— ASSIGNMENT —
Where a line holds the word "program", copy that line from the data below.

— RECORDS TO USE —
━━━━━━━━━━━━━━━━━━━━

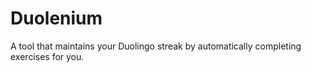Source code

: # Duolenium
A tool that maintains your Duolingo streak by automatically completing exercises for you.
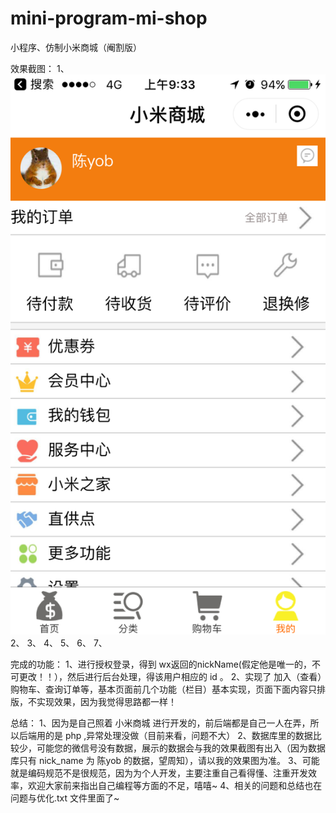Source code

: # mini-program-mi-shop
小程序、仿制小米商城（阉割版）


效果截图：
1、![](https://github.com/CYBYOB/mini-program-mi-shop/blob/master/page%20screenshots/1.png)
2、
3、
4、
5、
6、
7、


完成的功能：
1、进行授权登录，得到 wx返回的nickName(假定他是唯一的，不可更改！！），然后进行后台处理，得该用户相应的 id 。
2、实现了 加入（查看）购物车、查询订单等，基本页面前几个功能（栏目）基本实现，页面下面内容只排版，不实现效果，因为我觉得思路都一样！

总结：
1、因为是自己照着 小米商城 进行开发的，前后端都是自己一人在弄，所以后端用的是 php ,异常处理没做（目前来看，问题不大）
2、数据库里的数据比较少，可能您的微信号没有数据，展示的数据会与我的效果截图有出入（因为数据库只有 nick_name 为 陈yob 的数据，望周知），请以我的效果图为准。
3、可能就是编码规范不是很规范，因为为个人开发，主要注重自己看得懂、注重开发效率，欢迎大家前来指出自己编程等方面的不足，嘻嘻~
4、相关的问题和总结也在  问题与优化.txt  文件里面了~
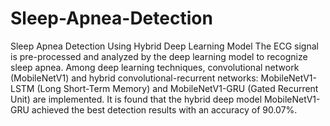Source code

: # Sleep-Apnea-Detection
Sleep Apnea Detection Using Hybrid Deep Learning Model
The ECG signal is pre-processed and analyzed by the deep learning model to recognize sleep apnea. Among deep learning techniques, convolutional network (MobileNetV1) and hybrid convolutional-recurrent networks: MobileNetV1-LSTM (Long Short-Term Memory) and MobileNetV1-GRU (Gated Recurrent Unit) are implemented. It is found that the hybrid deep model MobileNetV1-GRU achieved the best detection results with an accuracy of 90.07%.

━━━━━━━━━━━━━━━━━━━━

— RESPONSE FOR THIS EXERCISE —
: # mini-program-mi-shop
1、![](https://github.com/CYBYOB/mini-program-mi-shop/blob/master/page%20screenshots/1.png)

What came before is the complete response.